EXERCISE:
Your job is to reproduce all of the data exactly.

━━ DATASET ━━

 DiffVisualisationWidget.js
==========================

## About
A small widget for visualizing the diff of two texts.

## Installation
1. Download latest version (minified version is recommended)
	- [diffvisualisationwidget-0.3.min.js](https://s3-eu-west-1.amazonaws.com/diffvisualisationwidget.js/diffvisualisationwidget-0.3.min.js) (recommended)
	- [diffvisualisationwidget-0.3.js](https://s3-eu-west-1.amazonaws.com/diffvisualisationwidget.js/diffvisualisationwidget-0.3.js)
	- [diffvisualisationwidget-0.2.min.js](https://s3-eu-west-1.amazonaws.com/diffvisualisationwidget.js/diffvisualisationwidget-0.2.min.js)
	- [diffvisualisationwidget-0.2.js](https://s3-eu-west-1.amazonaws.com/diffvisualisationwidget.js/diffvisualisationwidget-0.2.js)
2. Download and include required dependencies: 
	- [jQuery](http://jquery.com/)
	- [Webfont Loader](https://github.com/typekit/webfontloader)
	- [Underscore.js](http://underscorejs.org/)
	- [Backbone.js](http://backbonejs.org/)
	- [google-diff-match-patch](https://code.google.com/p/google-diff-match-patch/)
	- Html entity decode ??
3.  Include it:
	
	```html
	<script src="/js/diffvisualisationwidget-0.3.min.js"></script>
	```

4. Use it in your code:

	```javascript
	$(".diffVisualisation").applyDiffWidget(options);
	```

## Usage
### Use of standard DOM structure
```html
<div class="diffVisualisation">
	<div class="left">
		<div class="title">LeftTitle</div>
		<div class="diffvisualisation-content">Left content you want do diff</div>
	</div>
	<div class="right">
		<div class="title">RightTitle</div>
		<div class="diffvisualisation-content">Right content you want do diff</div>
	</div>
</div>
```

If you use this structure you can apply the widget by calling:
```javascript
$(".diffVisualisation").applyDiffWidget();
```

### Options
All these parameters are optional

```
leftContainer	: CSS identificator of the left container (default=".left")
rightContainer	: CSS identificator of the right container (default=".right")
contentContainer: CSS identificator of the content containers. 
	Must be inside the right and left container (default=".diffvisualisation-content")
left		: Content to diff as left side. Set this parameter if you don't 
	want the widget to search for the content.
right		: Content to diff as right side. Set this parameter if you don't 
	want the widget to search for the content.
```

━━━

WRITTEN RESPONSE:
 DiffVisualisationWidget.js
==========================

## About
A small widget for visualizing the diff of two texts.

## Installation
1. Download latest version (minified version is recommended)
	- [diffvisualisationwidget-0.3.min.js](https://s3-eu-west-1.amazonaws.com/diffvisualisationwidget.js/diffvisualisationwidget-0.3.min.js) (recommended)
	- [diffvisualisationwidget-0.3.js](https://s3-eu-west-1.amazonaws.com/diffvisualisationwidget.js/diffvisualisationwidget-0.3.js)
	- [diffvisualisationwidget-0.2.min.js](https://s3-eu-west-1.amazonaws.com/diffvisualisationwidget.js/diffvisualisationwidget-0.2.min.js)
	- [diffvisualisationwidget-0.2.js](https://s3-eu-west-1.amazonaws.com/diffvisualisationwidget.js/diffvisualisationwidget-0.2.js)
2. Download and include required dependencies: 
	- [jQuery](http://jquery.com/)
	- [Webfont Loader](https://github.com/typekit/webfontloader)
	- [Underscore.js](http://underscorejs.org/)
	- [Backbone.js](http://backbonejs.org/)
	- [google-diff-match-patch](https://code.google.com/p/google-diff-match-patch/)
	- Html entity decode ??
3.  Include it:
	
	```html
	<script src="/js/diffvisualisationwidget-0.3.min.js"></script>
	```

4. Use it in your code:

	```javascript
	$(".diffVisualisation").applyDiffWidget(options);
	```

## Usage
### Use of standard DOM structure
```html
<div class="diffVisualisation">
	<div class="left">
		<div class="title">LeftTitle</div>
		<div class="diffvisualisation-content">Left content you want do diff</div>
	</div>
	<div class="right">
		<div class="title">RightTitle</div>
		<div class="diffvisualisation-content">Right content you want do diff</div>
	</div>
</div>
```

If you use this structure you can apply the widget by calling:
```javascript
$(".diffVisualisation").applyDiffWidget();
```

### Options
All these parameters are optional

```
leftContainer	: CSS identificator of the left container (default=".left")
rightContainer	: CSS identificator of the right container (default=".right")
contentContainer: CSS identificator of the content containers. 
	Must be inside the right and left container (default=".diffvisualisation-content")
left		: Content to diff as left side. Set this parameter if you don't 
	want the widget to search for the content.
right		: Content to diff as right side. Set this parameter if you don't 
	want the widget to search for the content.
```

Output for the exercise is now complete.